Snow a blessing and a burden

Here in the West Kootenay we’ve been hit with an incredible amount of snow this year. For awhile, it seemed as if it snowed every night and then began again partway through the day. For many of us, snow is a burden and we curse it as a four-letter word.

Here in the West Kootenay we’ve been hit with an incredible amount of snow this year. For awhile, it seemed as if it snowed every night and then began again partway through the day. For many of us, snow is a burden and we curse it as a four-letter word.

For the dedicated skiers and boarders, though, this snow has been a blessing. In fact, until the recent warm spell, I’ve heard nothing but glowing reports about Red Mountain and Whitewater — unbelievable powder.

Two of my sons went boarding recently at Red and said it was like very heaven itself. My friend David loves when it snows here in Castlegar because that means he will have glorious soft new snow to swish through up on the mountains.

Where snow becomes a problem is in the early morning, particularly if it’s snowed many centimetres and I haven’t allowed enough time to shovel the driveway. If the snow is powdery and feather-light, I don’t need much time to clear the way for my vehicles. But with warmer weather and wet snow, often I don’t get it all shovelled.

Another major difficulty occurs at the end of the driveway. With a lot of overnight snow, the city snow-plow trucks push a huge ridge of snow across the end of my driveway, and then the city sidewalk plow creates another ridge or two.

Fortunately, I have a neighbour who has an ATV with a blade on the front, and he has been a Good Samaritan and cleared the end of my driveway every time it’s blocked. Here is a man who with his machine has pushed the burden of snow from both my driveway and my mind. The rest of the snow is then easy to remove.
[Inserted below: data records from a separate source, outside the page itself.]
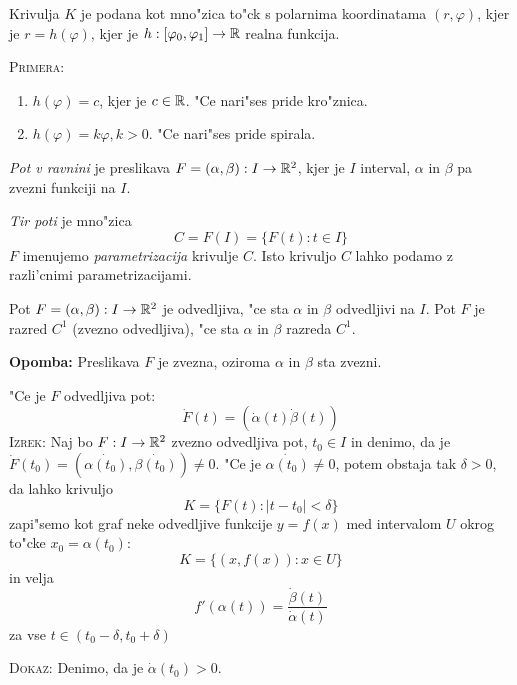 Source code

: Krivulja $K$ je podana kot mno"zica to"ck s polarnima koordinatama $(r, \varphi)$, kjer je $r = h(\varphi)$, kjer je $h: [\varphi_0, \varphi_1] \to \mathbb{R}$ realna funkcija.

\textsc{Primera:}
\begin{enumerate}
	\item $h(\varphi) = c$, kjer je $c \in \mathbb{R}$. "Ce nari"ses pride kro"znica.
	\item $h(\varphi) = k\varphi, k > 0$. "Ce nari"ses pride spirala.
\end{enumerate}
%
 \emph{Pot v ravnini} je preslikava $F = (\alpha, \beta): I \to \mathbb{R}^2$, kjer je $I$ interval, $\alpha$ in $\beta$ pa zvezni funkciji na $I$.

\emph{Tir poti} je mno"zica
\begin{equation*}
C = F(I) = \{F(t): t \in I\}
\end{equation*}
$F$ imenujemo \emph{parametrizacija} krivulje $C$. Isto krivuljo $C$ lahko podamo z razli'cnimi parametrizacijami.

 Pot $F = (\alpha, \beta): I \to \mathbb{R}^2$ je odvedljiva, "ce sta $\alpha$ in $\beta$ odvedljivi na $I$. Pot $F$ je razred $C^1$ (zvezno odvedljiva), "ce sta $\alpha$ in $\beta$ razreda $C^1$.

\textbf{Opomba:} Preslikava $F$ je zvezna, oziroma $\alpha$ in $\beta$ sta zvezni.

"Ce je $F$ odvedljiva pot:
\begin{equation*}
\dot{F}(t) = (\dot{\alpha}(t) \dot{\beta}(t))
\end{equation*}
%
\textsc{Izrek:} Naj bo $F: I \to \mathbb{R}^2$ zvezno odvedljiva pot, $t_0 \in I$ in denimo, da je $\dot{F}(t_0) = (\dot{\alpha(t_0)}, \dot{\beta(t_0)}) \neq 0$. "Ce je $\dot{\alpha(t_0)} \neq 0$, potem obstaja tak $\delta > 0$, da lahko krivuljo
\begin{equation*}
K = \{F(t): |t - t_0| < \delta\}
\end{equation*}
zapi"semo kot graf neke odvedljive funkcije $y = f(x)$ med intervalom $U$ okrog to"cke $x_0 = \alpha(t_0)$:
\begin{equation*}
K = \{(x, f(x)): x \in U\}
\end{equation*}
in velja
\begin{equation*}
f'(\alpha(t)) = \dfrac{\dot{\beta}(t)}{\dot{\alpha}(t)}
\end{equation*}
za vse $t \in (t_0 - \delta, t_0 + \delta)$

\textsc{Dokaz:} Denimo, da je $\dot{\alpha}(t_0) > 0$.

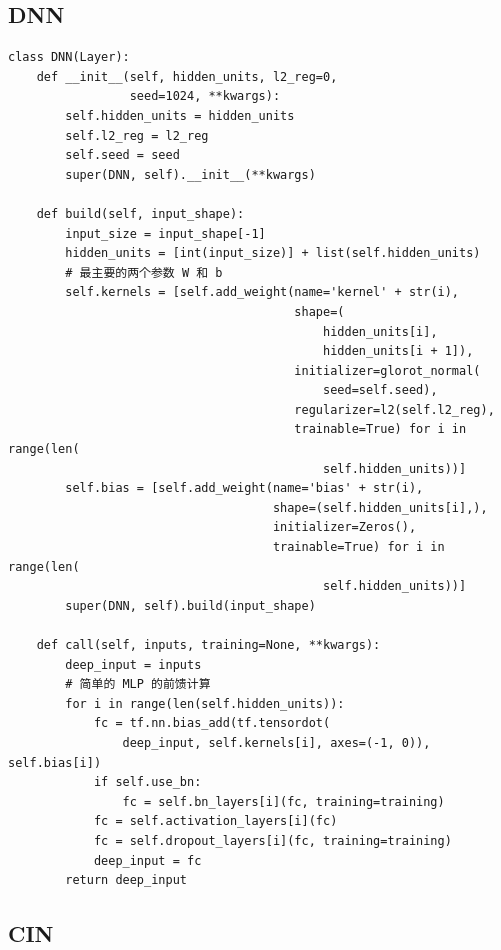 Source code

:\documentclass[degree=project,degree-type=project,cjk-font=noto]{thuthesis}
\begin{document}
\subsection{DNN}


  \begin{verbatim}
class DNN(Layer):
    def __init__(self, hidden_units, l2_reg=0,
                 seed=1024, **kwargs):
        self.hidden_units = hidden_units
        self.l2_reg = l2_reg
        self.seed = seed
        super(DNN, self).__init__(**kwargs)

    def build(self, input_shape):
        input_size = input_shape[-1]
        hidden_units = [int(input_size)] + list(self.hidden_units)
        # 最主要的两个参数 W 和 b
        self.kernels = [self.add_weight(name='kernel' + str(i),
                                        shape=(
                                            hidden_units[i],
                                            hidden_units[i + 1]),
                                        initializer=glorot_normal(
                                            seed=self.seed),
                                        regularizer=l2(self.l2_reg),
                                        trainable=True) for i in range(len(
                                            self.hidden_units))]
        self.bias = [self.add_weight(name='bias' + str(i),
                                     shape=(self.hidden_units[i],),
                                     initializer=Zeros(),
                                     trainable=True) for i in range(len(
                                            self.hidden_units))]
        super(DNN, self).build(input_shape)

    def call(self, inputs, training=None, **kwargs):
        deep_input = inputs
        # 简单的 MLP 的前馈计算
        for i in range(len(self.hidden_units)):
            fc = tf.nn.bias_add(tf.tensordot(
                deep_input, self.kernels[i], axes=(-1, 0)), self.bias[i])
            if self.use_bn:
                fc = self.bn_layers[i](fc, training=training)
            fc = self.activation_layers[i](fc)
            fc = self.dropout_layers[i](fc, training=training)
            deep_input = fc
        return deep_input
  \end{verbatim}

\subsection{CIN}
\end{document}
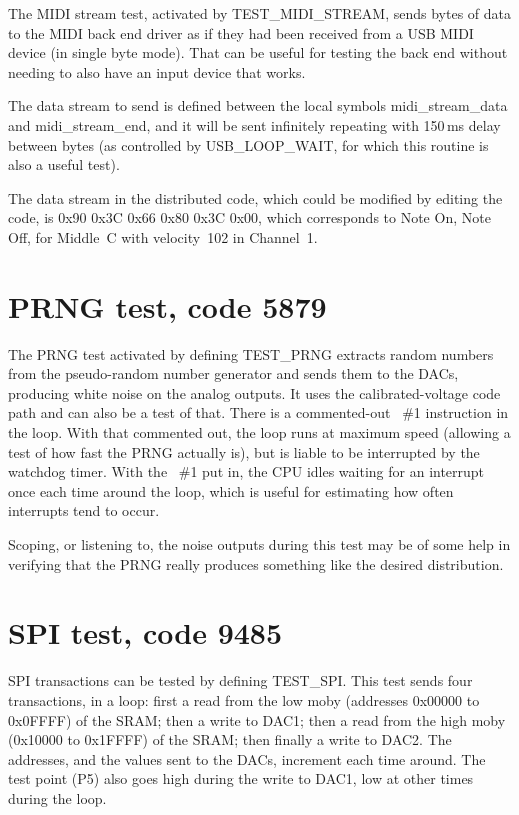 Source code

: The MIDI stream test, activated by TEST\_MIDI\_STREAM, sends bytes of data
to the MIDI back end driver as if they had been received from a USB MIDI
device (in single byte mode).  That can be useful for testing the back end
without needing to also have an input device that works.

The data stream to send is defined between
the local symbols midi\_stream\_data and midi\_stream\_end, and it will be
sent infinitely repeating with 150\,ms delay between bytes (as controlled by
USB\_LOOP\_WAIT, for which this routine is also a useful test).

The data stream in the distributed code, which could be modified by editing
the code, is 0x90 0x3C 0x66 0x80 0x3C 0x00, which corresponds to Note On,
Note Off, for Middle~C with velocity~102 in Channel~1.

\section{PRNG test, code 5879}

The PRNG test activated by defining TEST\_PRNG extracts random numbers from
the pseudo-random number generator and sends them to the DACs, producing
white noise on the analog outputs.  It uses the calibrated-voltage code path
and can also be a test of that.  There is a commented-out ~\#1
instruction in the loop.  With that commented out, the loop runs at maximum
speed (allowing a test of how fast the PRNG actually is), but is liable to
be interrupted by the watchdog timer.  With the ~\#1 put in,
the CPU idles waiting for an interrupt once each time around the loop,
which is useful for estimating how often interrupts tend to occur.

Scoping, or listening to, the noise outputs during this test may be of some
help in verifying that the PRNG really produces something like the desired
distribution.

\section{SPI test, code 9485}

SPI transactions can be tested by defining TEST\_SPI.  This test sends four
transactions, in a loop:  first a read from the low moby (addresses 0x00000 to
0x0FFFF) of the SRAM; then a write to DAC1; then a read from the high moby
(0x10000 to 0x1FFFF) of the SRAM; then finally a write to DAC2.  The
addresses, and the values sent to the DACs, increment each time around.  The
test point (P5) also goes high during the write to DAC1, low at other times
during the loop.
A week ago while I was shovelling, I heard a wild shrieking in my birch trees. Much snow had accumulated overnight and was still falling, so I had a hard time locating where the noise came from. And then I heard it again and saw a grey bird with a rust-brown tail flit from branch to branch. It was a red-shafted flicker having a hernia because it should have been south somewhere, and here it was caught in a winter that wouldn’t stop snowing. Its shrieking indicated it was not happy with the snow, reflecting somewhat my own mood that morning.

A few days ago, it was excessively cold and the snow wouldn’t stop dropping from the skies. I looked up from shovelling to see a grey squirrel emerge from the woodpile in the back yard. Now I know we’re supposed to watch for ground hogs and their shadows in two weeks’ time, but a squirrel?

It looked around as if to say, “Where’s the greenery?” Then it scurried up the nearest tree, bobbed its head a bit, and surveyed the scene. I thought I could see it shivering from where I was standing, but squirrels seem to have these trembling, jerky movements at the best of times, so perhaps I was wrong.

Next, it took to zipping up and down that tree as if it were in a contest to race up and down as many times as possible. Through the haze of snow, I thought perhaps I was hallucinating, but no, there it skittered again. Finally, it took a long look at the snow and slid back into the woodpile whence it had come.

Truly, it was not a good time to gather nuts, so it left the burden of snow to us humans to figure out. Today it’s raining on top of the snow and the driveway’s been clear for two days, so I’ll just burrow deeper into this chair and dream a bit.